Pesticides also contain heavy metals that can result in groundwater contamination and can contaminate the lake, affecting water organisms. Herbicides, likewise, have detrimental effects on the plants, animals, and water systems.

There are a number of environmentally-friendly solutions for many of our gardening problems without resorting to harsh damaging herbicides and pesticides. The library and Internet can help you find alternative controls to these chemicals. One of my favorite books on the subject is in the library called “Bugs, Slugs, and Other Thugs.”

There are other chemicals that can accidentally contaminate our land and water. Oil-based paints, over time, can eat away at their containers and escape into groundwater, leaching heavy metals into water sources. Old oil-based paint cans need to be properly disposed of. Many types of antifreeze contain toxins which are harmful and even deadly to children, pets, and wildlife, if consumed. There are a number of more environmentally friendly ones now on the market. Antifreeze changes the pH level in water and should never be dumped into surface water or near groundwater sites.

Unwanted herbicides, antifreeze, pesticides, oil paint, and other hazardous materials may be safely disposed of during the second or third week of October, when the City sponsors its annual hazardous waste collection. The dates for the pickup will be posted when they’ve been set.

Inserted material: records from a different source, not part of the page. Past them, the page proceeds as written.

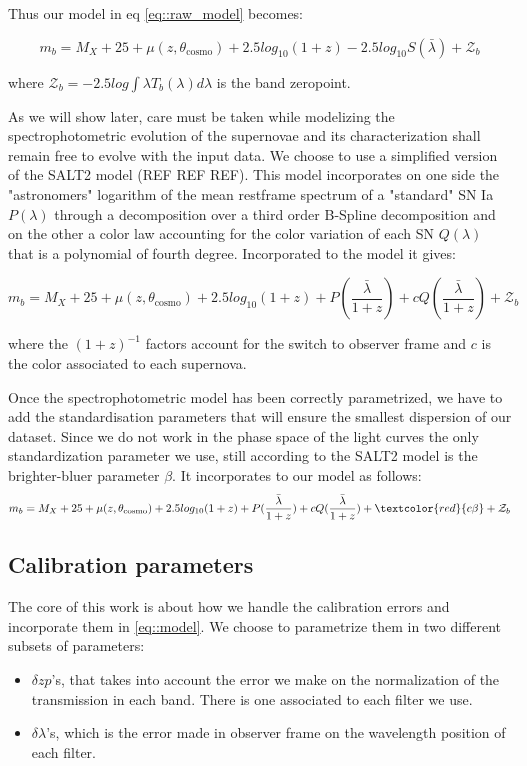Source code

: \documentclass[\docopts]{\docclass}
\begin{document}
Thus our model in eq \ref{eq::raw_model} becomes:
          
\begin{equation}
  m_b = M_X + 25 + \mu(z, \theta_\text{cosmo}) + 2.5log_{10}(1+z) - 2.5 log_{10} S(\bar \lambda) + \mathcal{Z}_b
\end{equation}

where $\mathcal{Z}_b = -2.5 log \int \lambda T_b(\lambda) d\lambda$ is the band zeropoint.

As we will show later, care must be taken while modelizing the spectrophotometric evolution of the supernovae and its characterization shall remain free to evolve with the input data.
We choose to use a simplified version of the SALT2 model (REF REF REF).
This model incorporates on one side the "astronomers" logarithm of the mean restframe spectrum of a "standard" SN Ia $P(\lambda)$ through a decomposition over a third order B-Spline decomposition and on the other a color law accounting for the color variation of each SN $Q(\lambda)$ that is a polynomial of fourth degree.
Incorporated to the model it gives:

\begin{equation}
m_b = M_X + 25 + \mu(z, \theta_\text{cosmo}) + 2.5log_{10}(1+z) + P(\frac{\bar \lambda}{1+z}) + cQ(\frac{\bar \lambda}{1+z})+ \mathcal{Z}_b
\end{equation}

where the $(1+z)^{-1}$ factors account for the switch to observer frame and $c$ is the color associated to each supernova.


Once the spectrophotometric model has been correctly parametrized, we have to add the standardisation parameters that will ensure the smallest dispersion of our dataset.
Since we do not work in the phase space of the light curves the only standardization parameter we use, still according to the SALT2 model is the brighter-bluer parameter $\beta$.
It incorporates to our model as follows:
\begin{equation}
\label{eq::model}
m_b = M_X + 25 + \mu(z, \theta_\text{cosmo}) + 2.5log_{10}(1+z) + P(\frac{\bar \lambda}{1+z}) + cQ(\frac{\bar \lambda}{1+z}) + \textcolor{red}{c\beta}+ \mathcal{Z}_b
\end{equation}


\subsection{Calibration parameters}
\label{sec::calib_uncertainties}
The core of this work is about how we handle the calibration errors and incorporate them in \ref{eq::model}.
We choose to parametrize them in two different subsets of parameters:
\begin{itemize}
\item $\delta zp$'s, that takes into account the error we make on the normalization of the transmission in each band.
There is one associated to each filter we use.
\item $\delta \lambda$'s, which is the error made in observer frame on the wavelength position of each filter. 
\end{itemize}
\end{document}
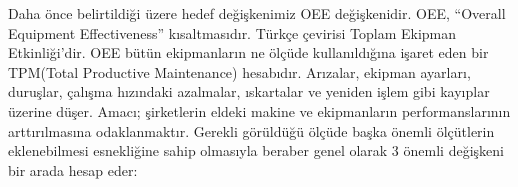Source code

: \documentclass[12pt,twoside]{deuthesis}
\newenvironment{Shaded}{\begin{snugshade}}{\end{snugshade}}
\newcommand{\DecValTok}[1]{\textcolor[rgb]{0.00,0.00,0.81}{#1}}
\newcommand{\KeywordTok}[1]{\textcolor[rgb]{0.13,0.29,0.53}{\textbf{#1}}}
\newcommand{\NormalTok}[1]{#1}
\newcommand{\OperatorTok}[1]{\textcolor[rgb]{0.81,0.36,0.00}{\textbf{#1}}}
\begin{document}
\begin{Shaded}
\end{Shaded}
Daha önce belirtildiği üzere hedef değişkenimiz OEE değişkenidir. OEE, ``Overall Equipment Effectiveness'' kısaltmasıdır. Türkçe çevirisi Toplam Ekipman Etkinliği'dir. OEE bütün ekipmanların ne ölçüde kullanıldığına işaret eden bir TPM(Total Productive Maintenance) hesabıdır. Arızalar, ekipman ayarları, duruşlar, çalışma hızındaki azalmalar, ıskartalar ve yeniden işlem gibi kayıplar üzerine düşer. Amacı; şirketlerin eldeki makine ve ekipmanların performanslarının arttırılmasına odaklanmaktır. Gerekli görüldüğü ölçüde başka önemli ölçütlerin eklenebilmesi esnekliğine sahip olmasıyla beraber genel olarak 3 önemli değişkeni bir arada hesap eder:

~
\end{document}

In my next column, I will continue the discussion of what residents and visitors to Mackinac can do to help protect our beautiful Island home. I’ll leave you this week with the words of John McConnell, the founder of Earth Day, in an invitation to people to become Earth Trustees:

“Our beautiful planet Earth, filled with pain and suffering, capable of life, beauty, and love, is being destroyed by ignorance, greed, and waste. The nurture and renewal of Earth is our most urgent task. To this end we, individually and with the help of others, seek in our jobs, buying habits, travel, land use, and other actions - at home, work, and play - to respect and protect Earth’s amazing web of life, its soil, water, air, plants, and living creatures, to act as trustees of our portion of our planet.”

I hope you will all become good trustees of Mackinac Island and of the whole world.

Trish Martin is a year-around resident of Mackinac Island, has earned a master’s degree in botany from Central Michigan University, and owns Bogan Lane Inn.